Jamal is among the many Palestinian refugees living in Iraq for many years who fled the recent war and sought asylum in Jordan. These Palestinians were allowed into Jordan and temporarily housed in Ruweished camp. After several months, in a special gesture by the Jordanian government, 386 Palestinians with Jordanian spouses were allowed to settle in Jordan. However, more than 380 people who were refused entry for different reasons (lack of valid documentation, overstayed welcome) are still in Ruweished, together with some Sudanese and Somali refugees and a handful of others. The last group entered Jordan, claiming they were in transit. Upon arrival, they requested for asylum but did not get it.
"When will there be a solution for us?" asks Enah, a Palestinian woman displaced all her life. "It is hard for us being away from our country for so long. Why do my children have to grow up playing with sand? They should play with computers like other children."

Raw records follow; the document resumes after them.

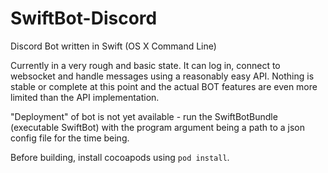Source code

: # SwiftBot-Discord
Discord Bot written in Swift (OS X Command Line)

Currently in a very rough and basic state. It can log in, connect to websocket and handle messages using a reasonably easy API. Nothing is stable or complete at this point and the actual BOT features are even more limited than the API implementation.

"Deployment" of bot is not yet available - run the SwiftBotBundle (executable SwiftBot) with the program argument being a path to a json config file for the time being.

Before building, install cocoapods using `pod install`.
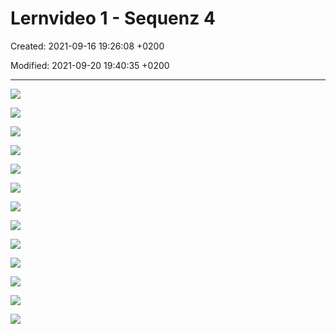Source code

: # Lernvideo 1 - Sequenz 4

Created: 2021-09-16 19:26:08 +0200

Modified: 2021-09-20 19:40:35 +0200

---

![](../../../media/S1_03_ITIL_Service-Management-und-Case-Study-Lernvideo-1---Sequenz-4-image1.png)



![](../../../media/S1_03_ITIL_Service-Management-und-Case-Study-Lernvideo-1---Sequenz-4-image2.png)



![](../../../media/S1_03_ITIL_Service-Management-und-Case-Study-Lernvideo-1---Sequenz-4-image3.png)



![](../../../media/S1_03_ITIL_Service-Management-und-Case-Study-Lernvideo-1---Sequenz-4-image4.png)



![](../../../media/S1_03_ITIL_Service-Management-und-Case-Study-Lernvideo-1---Sequenz-4-image5.png)



![](../../../media/S1_03_ITIL_Service-Management-und-Case-Study-Lernvideo-1---Sequenz-4-image6.png)



![](../../../media/S1_03_ITIL_Service-Management-und-Case-Study-Lernvideo-1---Sequenz-4-image7.png)



![](../../../media/S1_03_ITIL_Service-Management-und-Case-Study-Lernvideo-1---Sequenz-4-image8.png)



![](../../../media/S1_03_ITIL_Service-Management-und-Case-Study-Lernvideo-1---Sequenz-4-image9.png)



![](../../../media/S1_03_ITIL_Service-Management-und-Case-Study-Lernvideo-1---Sequenz-4-image10.png)



![](../../../media/S1_03_ITIL_Service-Management-und-Case-Study-Lernvideo-1---Sequenz-4-image11.png)



![](../../../media/S1_03_ITIL_Service-Management-und-Case-Study-Lernvideo-1---Sequenz-4-image12.png)



![](../../../media/S1_03_ITIL_Service-Management-und-Case-Study-Lernvideo-1---Sequenz-4-image1.png)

Over the past months, some of the Palestinians who had fled Iraq decided - despite the insecurity - to return there, tired of waiting for a better life beyond the desert isolation.
Others say they cannot go back. "I will never be able to return to Iraq," says Enah. "During Saddam Hussein's regime, the Palestinians were well treated, which created unhappiness among those Iraqis who were not. Now they feel like revenge. Only a few weeks ago my relatives were killed in a bombing in Baghdad. How can I go back? And the Palestinian authority cannot help me either."

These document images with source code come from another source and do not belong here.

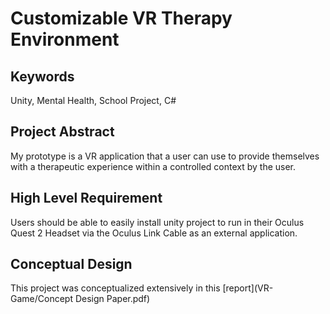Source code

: # Customizable VR Therapy Environment

## Keywords

Unity, Mental Health, School Project, C#

## Project Abstract

My prototype is a VR application that a user can use to provide themselves with a therapeutic experience within a controlled context by the user.

## High Level Requirement

Users should be able to easily install unity project to run in their Oculus Quest 2 Headset via the Oculus Link Cable as an external application.

## Conceptual Design

This project was conceptualized extensively in this [report](VR-Game/Concept Design Paper.pdf)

"Finding solutions for these people takes a lot of work and advocacy," said Assistant High Commissioner Morjane during his recent visit. "Every individual has a different story and reason to be here, and will need an individual solution. Some Sudanese and Somalis have recently been allowed resettlement to the United States, but unfortunately, this is not the solution for everyone here. An end however, has to come soon to the suffering of these lost people."
Last September, the government of Jordan, through the Ministry of Interior, informed UNHCR of its wish to close the refugee camp in Ruweished and to move the inhabitants to no man's land. Following an appeal by the refugee agency, the camp's life has been extended, but the rugged environment is no place for the refugees to remain forever.